Data:
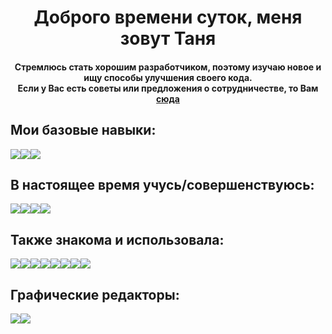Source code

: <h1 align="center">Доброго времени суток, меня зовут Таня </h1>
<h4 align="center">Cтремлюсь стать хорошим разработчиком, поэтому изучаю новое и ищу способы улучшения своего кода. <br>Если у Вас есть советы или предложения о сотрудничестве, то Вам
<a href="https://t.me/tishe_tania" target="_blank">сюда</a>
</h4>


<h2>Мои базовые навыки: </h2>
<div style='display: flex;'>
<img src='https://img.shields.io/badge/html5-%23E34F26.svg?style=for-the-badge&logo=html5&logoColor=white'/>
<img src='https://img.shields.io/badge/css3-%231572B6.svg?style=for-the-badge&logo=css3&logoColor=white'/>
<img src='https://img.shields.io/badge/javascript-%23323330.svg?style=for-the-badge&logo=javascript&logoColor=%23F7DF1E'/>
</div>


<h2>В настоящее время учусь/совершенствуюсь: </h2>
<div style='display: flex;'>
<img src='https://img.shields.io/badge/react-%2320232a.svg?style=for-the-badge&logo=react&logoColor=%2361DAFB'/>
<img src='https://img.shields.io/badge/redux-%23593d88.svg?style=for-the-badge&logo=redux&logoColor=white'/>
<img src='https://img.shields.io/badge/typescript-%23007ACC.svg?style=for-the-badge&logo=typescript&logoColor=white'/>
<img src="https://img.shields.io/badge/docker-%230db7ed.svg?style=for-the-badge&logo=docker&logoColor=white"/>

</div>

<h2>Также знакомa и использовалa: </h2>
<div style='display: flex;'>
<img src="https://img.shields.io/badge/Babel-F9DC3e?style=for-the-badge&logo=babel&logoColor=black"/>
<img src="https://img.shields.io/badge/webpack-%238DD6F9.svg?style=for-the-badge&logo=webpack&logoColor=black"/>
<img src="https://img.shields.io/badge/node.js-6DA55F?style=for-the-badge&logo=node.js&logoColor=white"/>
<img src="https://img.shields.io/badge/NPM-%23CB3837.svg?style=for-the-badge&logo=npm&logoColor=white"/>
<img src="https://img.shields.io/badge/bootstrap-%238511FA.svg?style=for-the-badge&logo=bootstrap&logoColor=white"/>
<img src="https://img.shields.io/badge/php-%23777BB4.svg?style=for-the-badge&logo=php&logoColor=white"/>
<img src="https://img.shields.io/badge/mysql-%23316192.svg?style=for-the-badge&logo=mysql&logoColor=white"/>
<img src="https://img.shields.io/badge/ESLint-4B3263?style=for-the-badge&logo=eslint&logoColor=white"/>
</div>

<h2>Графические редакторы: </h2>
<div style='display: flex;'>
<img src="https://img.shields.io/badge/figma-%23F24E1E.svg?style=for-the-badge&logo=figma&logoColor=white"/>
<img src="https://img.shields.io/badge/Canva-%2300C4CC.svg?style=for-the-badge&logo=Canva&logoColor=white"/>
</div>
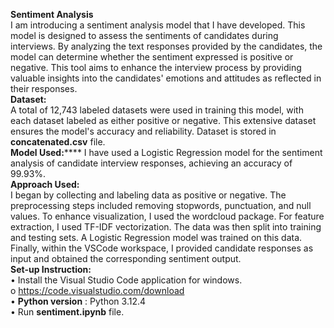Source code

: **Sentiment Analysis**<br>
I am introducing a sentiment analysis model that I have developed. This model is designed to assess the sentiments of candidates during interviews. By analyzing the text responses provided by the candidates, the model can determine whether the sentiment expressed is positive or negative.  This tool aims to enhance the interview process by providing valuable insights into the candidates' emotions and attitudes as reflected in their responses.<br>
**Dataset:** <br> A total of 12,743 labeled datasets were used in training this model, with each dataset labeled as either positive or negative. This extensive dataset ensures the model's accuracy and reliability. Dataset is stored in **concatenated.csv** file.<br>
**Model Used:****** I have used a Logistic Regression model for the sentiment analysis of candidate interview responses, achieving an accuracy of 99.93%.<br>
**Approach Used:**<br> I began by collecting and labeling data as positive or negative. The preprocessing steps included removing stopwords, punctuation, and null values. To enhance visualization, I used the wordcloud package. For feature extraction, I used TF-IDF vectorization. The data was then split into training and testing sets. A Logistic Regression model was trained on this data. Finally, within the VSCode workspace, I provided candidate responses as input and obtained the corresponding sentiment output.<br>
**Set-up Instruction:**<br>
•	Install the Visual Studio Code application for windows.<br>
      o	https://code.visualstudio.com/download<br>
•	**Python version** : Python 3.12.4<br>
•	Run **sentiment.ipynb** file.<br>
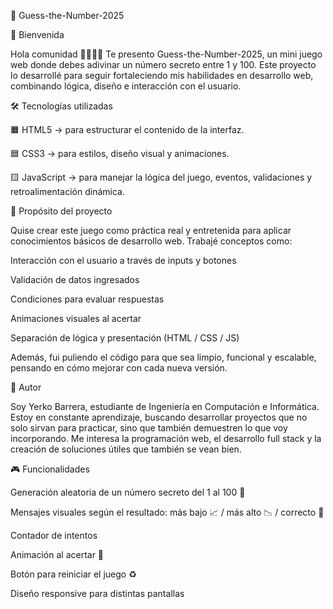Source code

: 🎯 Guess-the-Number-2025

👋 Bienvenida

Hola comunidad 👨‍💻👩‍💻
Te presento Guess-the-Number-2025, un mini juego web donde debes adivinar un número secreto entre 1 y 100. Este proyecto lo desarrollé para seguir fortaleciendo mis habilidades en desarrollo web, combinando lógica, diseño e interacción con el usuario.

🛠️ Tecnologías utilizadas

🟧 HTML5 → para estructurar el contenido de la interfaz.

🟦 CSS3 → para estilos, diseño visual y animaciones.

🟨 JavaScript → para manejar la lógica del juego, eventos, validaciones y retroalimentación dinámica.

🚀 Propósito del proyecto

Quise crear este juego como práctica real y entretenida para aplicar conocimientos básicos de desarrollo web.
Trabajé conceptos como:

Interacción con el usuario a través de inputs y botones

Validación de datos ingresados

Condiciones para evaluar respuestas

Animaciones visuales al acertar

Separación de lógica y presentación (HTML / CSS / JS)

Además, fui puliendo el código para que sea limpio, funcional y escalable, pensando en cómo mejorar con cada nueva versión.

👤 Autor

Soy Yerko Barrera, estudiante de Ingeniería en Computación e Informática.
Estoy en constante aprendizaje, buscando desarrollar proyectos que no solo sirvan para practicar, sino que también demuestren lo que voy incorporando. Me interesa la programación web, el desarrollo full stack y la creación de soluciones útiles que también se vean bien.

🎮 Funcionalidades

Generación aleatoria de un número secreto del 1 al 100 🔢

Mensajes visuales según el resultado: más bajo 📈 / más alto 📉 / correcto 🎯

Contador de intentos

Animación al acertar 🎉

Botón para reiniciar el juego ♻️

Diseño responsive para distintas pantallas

The problem: Copy every line of the listing that contains the word "accuracy".

Output of the exercise:
**Dataset:** <br> A total of 12,743 labeled datasets were used in training this model, with each dataset labeled as either positive or negative. This extensive dataset ensures the model's accuracy and reliability. Dataset is stored in **concatenated.csv** file.<br>
**Model Used:****** I have used a Logistic Regression model for the sentiment analysis of candidate interview responses, achieving an accuracy of 99.93%.<br>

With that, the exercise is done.